🧪 Experiment Campaign: architecture-guardian
Workflow file: .github/workflows/architecture-guardian.md
Selected dimension: sub_agent_strategy
Triggered by: ab-testing-advisor on 2026-06-13
Background
architecture-guardian runs every weekday to detect structural violations (oversized files, large functions, excessive exports, import cycles) in recently changed Go and JavaScript files. Metrics are pre-computed in a shell pre-step and written to /tmp/gh-aw/agent/arch-metrics.json; the main agent then delegates threshold-comparison to a dedicated violation-classifier sub-agent (model: small) which returns a typed JSON categorization. Since the classification task is purely mechanical — comparing numeric fields against fixed thresholds already present in the pre-computed JSON — inlining this logic in the main prompt is a strong candidate for reducing AI credit spend without sacrificing detection quality.
Hypothesis
H0 (null): The single_agent variant does not change ai_credits_spent compared to the sub_agents baseline.
H1 (alternative): The single_agent variant reduces ai_credits_spent by ≥15% by eliminating the sub-agent model-call overhead, with no degradation in violation detection accuracy or run reliability.
Experiment Configuration
Add the following experiments: block to the workflow frontmatter (after tracker-id:):
experiments:
sub_agent_strategy:
variants: [sub_agents, single_agent]
description: "Test whether inlining violation classification in the main agent reduces AI credit spend without sacrificing detection accuracy"
hypothesis: "H0: single_agent does not change ai_credits_spent vs sub_agents. H1: single_agent reduces ai_credits_spent by ≥15% by eliminating sub-agent model-call overhead"
metric: ai_credits_spent
secondary_metrics: [run_duration_ms, violation_count_delta]
guardrail_metrics:
- name: run_failure_rate
direction: min
threshold: 0.10
- name: empty_output_rate
direction: min
threshold: 0.05
min_samples: 30
weight: [50, 50]
start_date: "2026-06-13"
issue: <fill-in-after-creation>
Variant descriptions:
sub_agents (baseline / current behavior): Main agent calls the violation-classifier sub-agent (model: small), which reads the metrics JSON, applies thresholds, and returns a typed JSON categorization.

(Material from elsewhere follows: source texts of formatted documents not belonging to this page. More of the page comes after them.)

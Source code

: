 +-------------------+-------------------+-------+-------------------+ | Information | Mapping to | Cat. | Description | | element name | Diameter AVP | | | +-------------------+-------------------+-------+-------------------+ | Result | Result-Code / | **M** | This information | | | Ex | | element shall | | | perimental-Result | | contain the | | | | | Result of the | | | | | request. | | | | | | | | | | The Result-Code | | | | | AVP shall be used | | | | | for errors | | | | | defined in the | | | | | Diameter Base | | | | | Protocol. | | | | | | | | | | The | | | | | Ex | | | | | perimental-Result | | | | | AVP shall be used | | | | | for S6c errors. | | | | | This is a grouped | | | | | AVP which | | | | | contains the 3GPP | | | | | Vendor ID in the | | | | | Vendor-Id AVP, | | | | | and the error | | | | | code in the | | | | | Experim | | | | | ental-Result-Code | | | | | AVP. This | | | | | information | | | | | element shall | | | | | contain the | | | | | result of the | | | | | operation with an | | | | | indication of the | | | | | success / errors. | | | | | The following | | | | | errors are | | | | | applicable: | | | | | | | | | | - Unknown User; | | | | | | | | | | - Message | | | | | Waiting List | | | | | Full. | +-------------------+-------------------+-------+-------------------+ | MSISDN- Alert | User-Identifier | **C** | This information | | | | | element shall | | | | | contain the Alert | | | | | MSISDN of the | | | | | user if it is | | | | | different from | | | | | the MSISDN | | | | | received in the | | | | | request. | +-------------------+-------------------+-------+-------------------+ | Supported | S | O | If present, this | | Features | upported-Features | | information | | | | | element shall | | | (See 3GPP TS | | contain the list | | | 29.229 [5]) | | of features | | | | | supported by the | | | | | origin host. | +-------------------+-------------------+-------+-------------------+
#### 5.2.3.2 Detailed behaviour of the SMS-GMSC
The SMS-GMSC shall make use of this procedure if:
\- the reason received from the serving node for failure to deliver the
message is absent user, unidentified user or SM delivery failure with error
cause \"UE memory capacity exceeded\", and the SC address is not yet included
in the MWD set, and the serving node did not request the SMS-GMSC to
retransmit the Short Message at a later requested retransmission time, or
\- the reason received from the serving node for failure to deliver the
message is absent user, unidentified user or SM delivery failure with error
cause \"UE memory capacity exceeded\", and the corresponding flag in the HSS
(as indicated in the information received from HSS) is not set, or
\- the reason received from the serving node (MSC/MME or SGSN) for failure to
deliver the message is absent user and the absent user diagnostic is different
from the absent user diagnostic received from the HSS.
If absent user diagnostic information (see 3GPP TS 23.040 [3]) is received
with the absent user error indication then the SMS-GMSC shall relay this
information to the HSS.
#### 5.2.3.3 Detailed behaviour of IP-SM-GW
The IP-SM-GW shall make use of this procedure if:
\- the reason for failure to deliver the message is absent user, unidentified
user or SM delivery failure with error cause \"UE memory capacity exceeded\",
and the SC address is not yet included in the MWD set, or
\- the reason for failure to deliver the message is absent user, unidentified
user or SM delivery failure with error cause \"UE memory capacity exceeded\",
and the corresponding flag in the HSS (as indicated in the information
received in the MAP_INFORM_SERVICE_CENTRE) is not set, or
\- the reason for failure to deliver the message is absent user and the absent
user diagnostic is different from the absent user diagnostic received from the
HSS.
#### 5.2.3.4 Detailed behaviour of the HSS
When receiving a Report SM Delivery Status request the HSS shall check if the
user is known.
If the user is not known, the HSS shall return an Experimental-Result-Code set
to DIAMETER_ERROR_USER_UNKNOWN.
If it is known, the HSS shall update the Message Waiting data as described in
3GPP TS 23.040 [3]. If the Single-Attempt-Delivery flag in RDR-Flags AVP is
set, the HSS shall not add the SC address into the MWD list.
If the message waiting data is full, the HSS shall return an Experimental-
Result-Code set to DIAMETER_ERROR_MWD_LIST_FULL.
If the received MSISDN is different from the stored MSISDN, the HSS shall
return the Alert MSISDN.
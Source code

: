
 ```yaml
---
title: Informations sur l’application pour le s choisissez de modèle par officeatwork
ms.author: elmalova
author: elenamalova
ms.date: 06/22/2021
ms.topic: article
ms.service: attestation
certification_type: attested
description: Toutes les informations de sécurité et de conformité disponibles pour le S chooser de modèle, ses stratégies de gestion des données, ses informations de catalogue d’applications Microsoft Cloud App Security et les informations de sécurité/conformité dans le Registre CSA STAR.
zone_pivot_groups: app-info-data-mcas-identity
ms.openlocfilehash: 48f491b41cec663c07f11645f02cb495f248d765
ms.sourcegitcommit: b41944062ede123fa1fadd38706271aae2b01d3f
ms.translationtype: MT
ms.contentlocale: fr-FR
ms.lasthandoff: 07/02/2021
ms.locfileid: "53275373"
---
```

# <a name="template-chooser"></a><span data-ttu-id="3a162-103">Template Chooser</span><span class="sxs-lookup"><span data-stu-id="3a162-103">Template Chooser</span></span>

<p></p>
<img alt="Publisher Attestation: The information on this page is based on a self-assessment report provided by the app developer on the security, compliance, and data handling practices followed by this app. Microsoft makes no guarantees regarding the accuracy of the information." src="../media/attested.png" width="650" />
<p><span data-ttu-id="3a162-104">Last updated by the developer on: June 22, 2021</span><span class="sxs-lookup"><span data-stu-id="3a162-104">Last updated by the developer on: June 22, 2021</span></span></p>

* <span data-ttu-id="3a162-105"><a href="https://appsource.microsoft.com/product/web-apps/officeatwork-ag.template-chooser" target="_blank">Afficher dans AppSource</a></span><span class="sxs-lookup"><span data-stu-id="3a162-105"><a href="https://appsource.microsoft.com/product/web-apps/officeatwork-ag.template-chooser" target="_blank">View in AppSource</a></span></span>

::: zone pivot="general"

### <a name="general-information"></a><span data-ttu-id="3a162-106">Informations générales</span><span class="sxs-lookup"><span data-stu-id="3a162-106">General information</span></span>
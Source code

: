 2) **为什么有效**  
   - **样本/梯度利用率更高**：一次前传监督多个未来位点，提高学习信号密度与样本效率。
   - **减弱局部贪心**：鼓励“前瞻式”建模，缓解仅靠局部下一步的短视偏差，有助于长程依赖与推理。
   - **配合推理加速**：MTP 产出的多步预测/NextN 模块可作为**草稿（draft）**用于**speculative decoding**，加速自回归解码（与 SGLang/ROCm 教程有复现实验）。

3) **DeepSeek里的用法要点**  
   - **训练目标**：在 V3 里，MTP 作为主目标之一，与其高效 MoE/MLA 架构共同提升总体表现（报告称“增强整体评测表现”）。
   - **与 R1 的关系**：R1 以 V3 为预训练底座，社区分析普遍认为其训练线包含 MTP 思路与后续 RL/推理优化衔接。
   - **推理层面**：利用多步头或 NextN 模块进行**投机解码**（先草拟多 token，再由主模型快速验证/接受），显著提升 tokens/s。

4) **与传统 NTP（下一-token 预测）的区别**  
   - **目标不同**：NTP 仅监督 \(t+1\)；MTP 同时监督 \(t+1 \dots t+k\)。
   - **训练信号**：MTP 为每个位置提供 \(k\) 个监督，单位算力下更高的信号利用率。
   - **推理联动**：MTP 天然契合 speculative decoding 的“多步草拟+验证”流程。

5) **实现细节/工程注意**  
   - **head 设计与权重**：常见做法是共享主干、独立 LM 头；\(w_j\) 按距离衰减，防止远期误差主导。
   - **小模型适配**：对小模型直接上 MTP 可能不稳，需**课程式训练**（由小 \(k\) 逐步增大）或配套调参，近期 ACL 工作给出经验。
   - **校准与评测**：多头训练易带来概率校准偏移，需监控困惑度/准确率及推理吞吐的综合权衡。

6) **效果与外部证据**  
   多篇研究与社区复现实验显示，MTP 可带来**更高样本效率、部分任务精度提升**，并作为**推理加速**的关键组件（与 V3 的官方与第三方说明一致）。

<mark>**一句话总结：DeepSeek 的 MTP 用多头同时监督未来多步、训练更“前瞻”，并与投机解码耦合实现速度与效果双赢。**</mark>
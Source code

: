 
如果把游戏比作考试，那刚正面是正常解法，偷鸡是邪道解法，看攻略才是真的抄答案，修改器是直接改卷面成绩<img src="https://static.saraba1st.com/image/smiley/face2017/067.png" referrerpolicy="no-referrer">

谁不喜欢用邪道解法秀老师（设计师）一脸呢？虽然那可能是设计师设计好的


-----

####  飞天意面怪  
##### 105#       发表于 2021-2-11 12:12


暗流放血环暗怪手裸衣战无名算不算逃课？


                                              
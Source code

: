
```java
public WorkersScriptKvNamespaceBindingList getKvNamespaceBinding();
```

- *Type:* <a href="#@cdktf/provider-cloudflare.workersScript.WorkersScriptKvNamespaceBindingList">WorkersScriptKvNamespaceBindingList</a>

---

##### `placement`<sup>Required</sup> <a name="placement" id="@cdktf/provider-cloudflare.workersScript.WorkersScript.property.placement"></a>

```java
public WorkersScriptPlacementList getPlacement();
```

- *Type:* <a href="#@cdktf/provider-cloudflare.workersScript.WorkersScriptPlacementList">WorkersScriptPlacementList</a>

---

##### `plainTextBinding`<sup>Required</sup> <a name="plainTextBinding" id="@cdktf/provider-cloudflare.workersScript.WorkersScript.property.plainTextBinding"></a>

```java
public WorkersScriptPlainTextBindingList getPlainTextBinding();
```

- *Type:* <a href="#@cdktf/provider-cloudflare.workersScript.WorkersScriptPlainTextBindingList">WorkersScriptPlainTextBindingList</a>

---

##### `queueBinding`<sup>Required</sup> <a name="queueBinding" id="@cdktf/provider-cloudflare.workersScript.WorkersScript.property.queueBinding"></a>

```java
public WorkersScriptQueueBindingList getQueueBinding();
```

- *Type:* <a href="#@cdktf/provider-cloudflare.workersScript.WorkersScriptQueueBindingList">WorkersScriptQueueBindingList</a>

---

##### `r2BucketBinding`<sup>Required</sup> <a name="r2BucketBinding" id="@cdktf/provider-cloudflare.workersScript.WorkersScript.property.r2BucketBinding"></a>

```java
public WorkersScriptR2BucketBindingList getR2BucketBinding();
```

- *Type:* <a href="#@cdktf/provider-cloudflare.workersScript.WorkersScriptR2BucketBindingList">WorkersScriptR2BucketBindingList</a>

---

single_agent: Main agent applies threshold rules directly, classifying violations inline without spawning a sub-agent. The violation-classifier agent definition remains in the file but is not invoked.
Workflow Changes Required
Only Step 2 of the main prompt body needs to change. Wrap the existing sub-agent call with a handlebars value-comparison conditional. The correct syntax is {{#if experiments.sub_agent_strategy == "<variant>" }}. Always compare against a specific variant value — never use the internal __GH_AW_EXPERIMENTS__ env-var syntax.
Before (current Step 2):
## Step 2: Classify Violations by Severity
-Use the `violation-classifier` agent to read `/tmp/gh-aw/agent/arch-metrics.json` and return the categorized violation list. If it returns `{"noop": true}`, skip to the noop call in Step 3.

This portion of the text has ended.